* DATA *
((
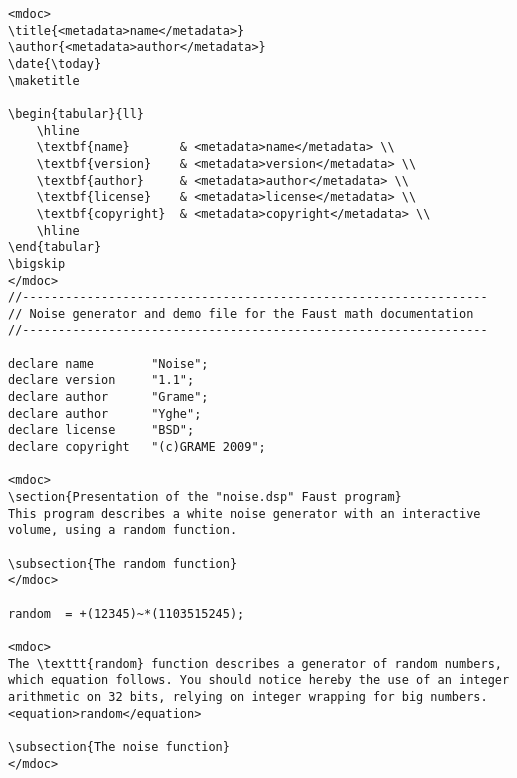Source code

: \footnotesize
\begin{lstlisting}
<mdoc>
\title{<metadata>name</metadata>}
\author{<metadata>author</metadata>}
\date{\today}
\maketitle

\begin{tabular}{ll}
	\hline
	\textbf{name}		& <metadata>name</metadata> \\
	\textbf{version} 	& <metadata>version</metadata> \\
	\textbf{author} 	& <metadata>author</metadata> \\
	\textbf{license} 	& <metadata>license</metadata> \\
	\textbf{copyright} 	& <metadata>copyright</metadata> \\
	\hline
\end{tabular}
\bigskip
</mdoc>
//-----------------------------------------------------------------
// Noise generator and demo file for the Faust math documentation
//-----------------------------------------------------------------

declare name 		"Noise";
declare version 	"1.1";
declare author 		"Grame";
declare author 		"Yghe";
declare license 	"BSD";
declare copyright 	"(c)GRAME 2009";

<mdoc>
\section{Presentation of the "noise.dsp" Faust program}
This program describes a white noise generator with an interactive volume, using a random function.

\subsection{The random function}
</mdoc>

random  = +(12345)~*(1103515245);

<mdoc>
The \texttt{random} function describes a generator of random numbers, which equation follows. You should notice hereby the use of an integer arithmetic on 32 bits, relying on integer wrapping for big numbers.
<equation>random</equation>

\subsection{The noise function}
</mdoc>


\end{lstlisting}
))
* PROBLEM REQUIREMENTS *
From the first line of the records through the line containing "for big numbers.", please output exactly those lines and nothing more, leaving out the pictures.

* RESULT OF THE TASK *
Source code

: \footnotesize
\begin{lstlisting}
<mdoc>
\title{<metadata>name</metadata>}
\author{<metadata>author</metadata>}
\date{\today}
\maketitle

\begin{tabular}{ll}
	\hline
	\textbf{name}		& <metadata>name</metadata> \\
	\textbf{version} 	& <metadata>version</metadata> \\
	\textbf{author} 	& <metadata>author</metadata> \\
	\textbf{license} 	& <metadata>license</metadata> \\
	\textbf{copyright} 	& <metadata>copyright</metadata> \\
	\hline
\end{tabular}
\bigskip
</mdoc>
//-----------------------------------------------------------------
// Noise generator and demo file for the Faust math documentation
//-----------------------------------------------------------------

declare name 		"Noise";
declare version 	"1.1";
declare author 		"Grame";
declare author 		"Yghe";
declare license 	"BSD";
declare copyright 	"(c)GRAME 2009";

<mdoc>
\section{Presentation of the "noise.dsp" Faust program}
This program describes a white noise generator with an interactive volume, using a random function.

\subsection{The random function}
</mdoc>

random  = +(12345)~*(1103515245);

<mdoc>
The \texttt{random} function describes a generator of random numbers, which equation follows. You should notice hereby the use of an integer arithmetic on 32 bits, relying on integer wrapping for big numbers.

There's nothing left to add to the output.